Борман запнулся, сознавая, что угодил из огня в полымя. Он поддел пальцем застежку часового браслета, парализованный «Ориент» соскользнул с запястья и почти без всплеска потонул в рыжей воде. Ты что-то сказала? Чё, говорю, кушать-то будем, пока нас найдут? Подножный корм, тебе полезно. Да ну тебя в пень, сказала Барби, чё, блин, за мужик такой, одни хаханьки…
Винни вернулся лишь под утро, растопырился в ногах хозяина и громко засопел, поочередно зализывая ободранный бок и прокушенную лапу. Он, зевая, приподнялся на локте: опять кого-то жить учил? ей-Богу, напрасный труд: это еще никому никогда не удавалось…
Тяжелый кухонный сабатье, глухо повизгивая, вгрызался в обломок кирпича, и красная пыль сыпалась на колено. Он, отложив кирпич, испытал лезвие ногтем: ну вот, сейчас травы нарежем да будем спать по-людски, на сене, а то сколько можно на голом-то полу. Ты когда в последний раз косил? я лет тридцать назад, еще на заставе… Винни самозабвенно мусолил говяжью лытку, последнюю из вчерашних.
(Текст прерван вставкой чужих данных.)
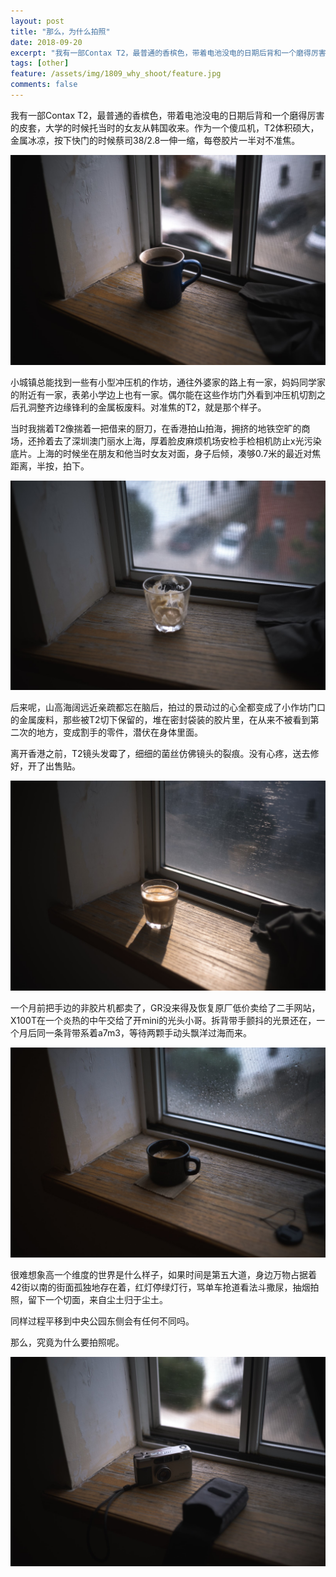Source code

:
 ```yaml
---
layout: post
title: "那么，为什么拍照"
date: 2018-09-20
excerpt: "我有一部Contax T2，最普通的香槟色，带着电池没电的日期后背和一个磨得厉害的皮套。"
tags: [other]
feature: /assets/img/1809_why_shoot/feature.jpg
comments: false
---
```


我有一部Contax T2，最普通的香槟色，带着电池没电的日期后背和一个磨得厉害的皮套，大学的时候托当时的女友从韩国收来。作为一个傻瓜机，T2体积硕大，金属冰凉，按下快门的时候蔡司38/2.8一伸一缩，每卷胶片一半对不准焦。

![](/assets/img/1810_why_shoot/1.jpg)

小城镇总能找到一些有小型冲压机的作坊，通往外婆家的路上有一家，妈妈同学家的附近有一家，表弟小学边上也有一家。偶尔能在这些作坊门外看到冲压机切割之后孔洞整齐边缘锋利的金属板废料。对准焦的T2，就是那个样子。

当时我揣着T2像揣着一把借来的厨刀，在香港拍山拍海，拥挤的地铁空旷的商场，还拎着去了深圳澳门丽水上海，厚着脸皮麻烦机场安检手检相机防止x光污染底片。上海的时候坐在朋友和他当时女友对面，身子后倾，凑够0.7米的最近对焦距离，半按，拍下。

![](/assets/img/1810_why_shoot/2.jpg)

后来呢，山高海阔远近亲疏都忘在脑后，拍过的景动过的心全都变成了小作坊门口的金属废料，那些被T2切下保留的，堆在密封袋装的胶片里，在从来不被看到第二次的地方，变成割手的零件，潜伏在身体里面。

离开香港之前，T2镜头发霉了，细细的菌丝仿佛镜头的裂痕。没有心疼，送去修好，开了出售贴。

![](/assets/img/1810_why_shoot/4.jpg)

一个月前把手边的非胶片机都卖了，GR没来得及恢复原厂低价卖给了二手网站，X100T在一个炎热的中午交给了开mini的光头小哥。拆背带手颤抖的光景还在，一个月后同一条背带系着a7m3，等待两颗手动头飘洋过海而来。

![](/assets/img/1810_why_shoot/7.jpg)

很难想象高一个维度的世界是什么样子，如果时间是第五大道，身边万物占据着42街以南的街面孤独地存在着，红灯停绿灯行，骂单车抢道看法斗撒尿，抽烟拍照，留下一个切面，来自尘土归于尘土。

同样过程平移到中央公园东侧会有任何不同吗。

那么，究竟为什么要拍照呢。

![](/assets/img/1810_why_shoot/5.jpg)
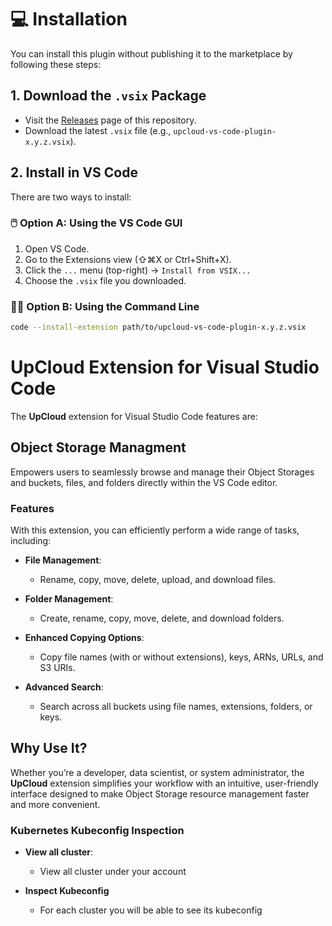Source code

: # 💻 Installation

You can install this plugin without publishing it to the marketplace by following these steps:

## 1. Download the `.vsix` Package

- Visit the [Releases](https://github.com/UpCloudLtd/upcloud-vs-plugin/releases) page of this repository.
- Download the latest `.vsix` file (e.g., `upcloud-vs-code-plugin-x.y.z.vsix`).

## 2. Install in VS Code

There are two ways to install:

### 🖱️ Option A: Using the VS Code GUI

1. Open VS Code.
2. Go to the Extensions view (⇧⌘X or Ctrl+Shift+X).
3. Click the `...` menu (top-right) → `Install from VSIX...`
4. Choose the `.vsix` file you downloaded.

### 🧑‍💻 Option B: Using the Command Line

```bash
code --install-extension path/to/upcloud-vs-code-plugin-x.y.z.vsix
```

# UpCloud Extension for Visual Studio Code

The **UpCloud** extension for Visual Studio Code features are:

## Object Storage Managment
Empowers users to seamlessly browse and manage their Object Storages and buckets, files, and folders directly within the VS Code editor.

### Features

With this extension, you can efficiently perform a wide range of tasks, including:

- **File Management**:  
  - Rename, copy, move, delete, upload, and download files.  

- **Folder Management**:  
  - Create, rename, copy, move, delete, and download folders.  

- **Enhanced Copying Options**:  
  - Copy file names (with or without extensions), keys, ARNs, URLs, and S3 URIs.  

- **Advanced Search**:  
  - Search across all buckets using file names, extensions, folders, or keys.  

## Why Use It?

Whether you’re a developer, data scientist, or system administrator, the **UpCloud** extension simplifies your workflow with an intuitive, user-friendly interface designed to make Object Storage resource management faster and more convenient.

### Kubernetes Kubeconfig Inspection

- **View all cluster**:
  - View all cluster under your account

- **Inspect Kubeconfig**
  - For each cluster you will be able to see its kubeconfig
Тогда он взялся за косу, вконец одурев от безделья. Погранцов увольняли в запас в два приема: первый приказ подписывал министр обороны, второй — председатель КГБ; в промежутке между двумя приказами старики числились квартирантами: ни солдаты, ни гражданские, и день-деньской не знали, куда себя девать, и замполит отпускал шутку, линялую, как гимнастерка второго срока пользования: бойцы, не ждите дембеля, Андропов ручку потерял, и полчаса спустя ему вручали веселый букет разноцветных ручек, изъятых у черпаков и духовенства: товарищ капитан, разрешите обратиться! личный состав просит отправить ценную бандероль Юрию Владимировичу.
Второй приказ всегда запаздывает, безучастно подумал он, тем более на здешнем дальнем пограничье, и подумал: видать, кто-то из начальства ручку потерял, — знать бы еще, куда бандероль отправить.
Он стащил взмокшую футболку и шагнул вон из душной тени, раздвигая лбом и грудью завесу жаркого, загустевшего на солнце воздуха, чувствуя босыми ступнями колкое недовольство примятых былинок. Он опустился на колени, и зеленая гуща оказалась вровень с глазами, как в детстве, когда он с разбегу, царапая ладони и локти, падал на живот, и травяные заросли мгновенно становились джунглями, и он надолго замирал, насыщая зрение и слух перепутанной жизнью стеблей и корней. Гусарский кутас подорожника был прост и дружелюбен, хищно зазубренные, как костяной гарпун в музейной витрине, листья мать-и-мачехи таили угрозу, и лебеда была всегда готова к долгой и бесплодной базарной склоке, а резная, геральдическая зелень полыни расточала рыцарское, на горечи настоянное, благородство. Он перебил себя: заврался, милый, — названия пришли позже, отчасти из учебника ботаники. С тех пор трава получила имена и свойства, но утратила речь, дотла иссохшую в гербарии памяти, и он подумал: а ведь это, пожалуй, потеря. Может статься, единственное, о чем следует пожалеть… что, шавка, открываем косовицу?